*Exercise*.
In the entries that follow, find the line containing "suggests that feeding"; from there, copy every line exactly through the line containing "per problem scale.".

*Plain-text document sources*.
######
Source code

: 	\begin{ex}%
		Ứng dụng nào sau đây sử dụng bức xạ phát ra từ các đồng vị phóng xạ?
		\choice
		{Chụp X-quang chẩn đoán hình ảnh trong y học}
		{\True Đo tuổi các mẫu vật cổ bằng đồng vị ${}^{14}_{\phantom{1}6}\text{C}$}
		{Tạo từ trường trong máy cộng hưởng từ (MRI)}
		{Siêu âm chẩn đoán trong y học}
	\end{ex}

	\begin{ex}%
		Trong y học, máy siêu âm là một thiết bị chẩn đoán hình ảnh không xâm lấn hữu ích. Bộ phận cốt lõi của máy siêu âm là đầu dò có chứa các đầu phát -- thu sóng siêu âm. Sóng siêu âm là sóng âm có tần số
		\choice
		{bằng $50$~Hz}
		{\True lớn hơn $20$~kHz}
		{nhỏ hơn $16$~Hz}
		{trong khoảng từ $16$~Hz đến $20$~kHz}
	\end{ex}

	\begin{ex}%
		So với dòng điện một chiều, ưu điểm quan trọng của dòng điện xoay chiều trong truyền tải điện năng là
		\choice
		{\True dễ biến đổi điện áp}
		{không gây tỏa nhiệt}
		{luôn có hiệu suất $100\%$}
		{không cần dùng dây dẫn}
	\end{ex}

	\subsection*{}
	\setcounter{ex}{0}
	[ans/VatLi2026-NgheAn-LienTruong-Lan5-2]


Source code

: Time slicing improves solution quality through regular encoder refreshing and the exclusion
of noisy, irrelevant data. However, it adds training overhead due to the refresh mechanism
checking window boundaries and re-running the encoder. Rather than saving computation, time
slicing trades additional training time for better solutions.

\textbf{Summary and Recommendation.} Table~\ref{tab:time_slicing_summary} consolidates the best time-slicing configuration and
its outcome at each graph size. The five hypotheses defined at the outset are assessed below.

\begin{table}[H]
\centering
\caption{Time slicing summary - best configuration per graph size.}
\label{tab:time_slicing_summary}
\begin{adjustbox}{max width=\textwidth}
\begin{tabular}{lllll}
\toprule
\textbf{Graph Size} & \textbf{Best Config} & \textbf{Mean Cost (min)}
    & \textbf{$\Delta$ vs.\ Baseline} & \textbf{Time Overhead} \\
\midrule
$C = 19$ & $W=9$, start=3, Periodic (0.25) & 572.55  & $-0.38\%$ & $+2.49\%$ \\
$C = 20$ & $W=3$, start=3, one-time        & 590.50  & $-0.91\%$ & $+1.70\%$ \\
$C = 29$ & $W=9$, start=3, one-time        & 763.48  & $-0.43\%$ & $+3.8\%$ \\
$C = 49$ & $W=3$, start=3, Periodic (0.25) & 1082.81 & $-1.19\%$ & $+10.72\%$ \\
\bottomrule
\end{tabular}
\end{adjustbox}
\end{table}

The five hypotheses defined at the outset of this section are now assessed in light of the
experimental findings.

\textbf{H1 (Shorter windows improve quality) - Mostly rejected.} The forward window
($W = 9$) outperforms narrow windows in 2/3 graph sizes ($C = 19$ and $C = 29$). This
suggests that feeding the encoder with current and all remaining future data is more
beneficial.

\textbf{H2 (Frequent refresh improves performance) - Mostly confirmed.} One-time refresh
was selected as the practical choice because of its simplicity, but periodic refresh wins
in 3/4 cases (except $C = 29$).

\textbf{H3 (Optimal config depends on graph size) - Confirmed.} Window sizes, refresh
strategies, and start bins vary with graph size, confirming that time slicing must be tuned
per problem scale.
######
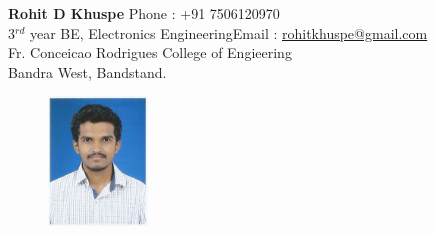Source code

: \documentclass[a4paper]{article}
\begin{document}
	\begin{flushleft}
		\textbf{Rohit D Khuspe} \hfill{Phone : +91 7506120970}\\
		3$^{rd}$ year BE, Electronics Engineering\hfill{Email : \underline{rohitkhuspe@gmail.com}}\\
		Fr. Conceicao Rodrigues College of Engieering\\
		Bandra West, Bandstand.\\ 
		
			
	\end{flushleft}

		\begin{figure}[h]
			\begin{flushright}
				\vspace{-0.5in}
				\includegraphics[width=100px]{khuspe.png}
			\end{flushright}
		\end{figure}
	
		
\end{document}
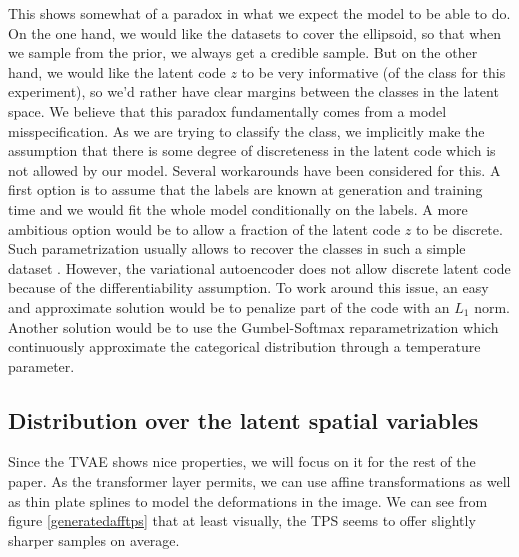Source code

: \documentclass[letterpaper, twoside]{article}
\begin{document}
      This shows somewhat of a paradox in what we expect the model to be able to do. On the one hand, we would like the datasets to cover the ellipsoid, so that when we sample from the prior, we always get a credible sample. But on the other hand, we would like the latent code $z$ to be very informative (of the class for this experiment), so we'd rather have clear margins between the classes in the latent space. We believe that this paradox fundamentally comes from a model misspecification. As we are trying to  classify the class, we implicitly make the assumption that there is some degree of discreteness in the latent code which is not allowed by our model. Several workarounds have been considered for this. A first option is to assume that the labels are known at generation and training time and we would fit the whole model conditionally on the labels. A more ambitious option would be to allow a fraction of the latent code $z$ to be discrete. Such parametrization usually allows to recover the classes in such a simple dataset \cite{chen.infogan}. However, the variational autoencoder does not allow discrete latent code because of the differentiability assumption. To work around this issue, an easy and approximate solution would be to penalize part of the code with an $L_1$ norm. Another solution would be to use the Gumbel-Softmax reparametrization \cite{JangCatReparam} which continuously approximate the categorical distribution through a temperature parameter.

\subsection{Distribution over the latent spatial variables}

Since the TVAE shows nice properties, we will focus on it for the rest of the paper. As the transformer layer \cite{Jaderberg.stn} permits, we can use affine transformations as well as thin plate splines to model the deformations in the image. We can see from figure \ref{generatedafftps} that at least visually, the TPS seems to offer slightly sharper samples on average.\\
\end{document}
######
*Expected output*.
suggests that feeding the encoder with current and all remaining future data is more
beneficial.

\textbf{H2 (Frequent refresh improves performance) - Mostly confirmed.} One-time refresh
was selected as the practical choice because of its simplicity, but periodic refresh wins
in 3/4 cases (except $C = 29$).

\textbf{H3 (Optimal config depends on graph size) - Confirmed.} Window sizes, refresh
strategies, and start bins vary with graph size, confirming that time slicing must be tuned
per problem scale.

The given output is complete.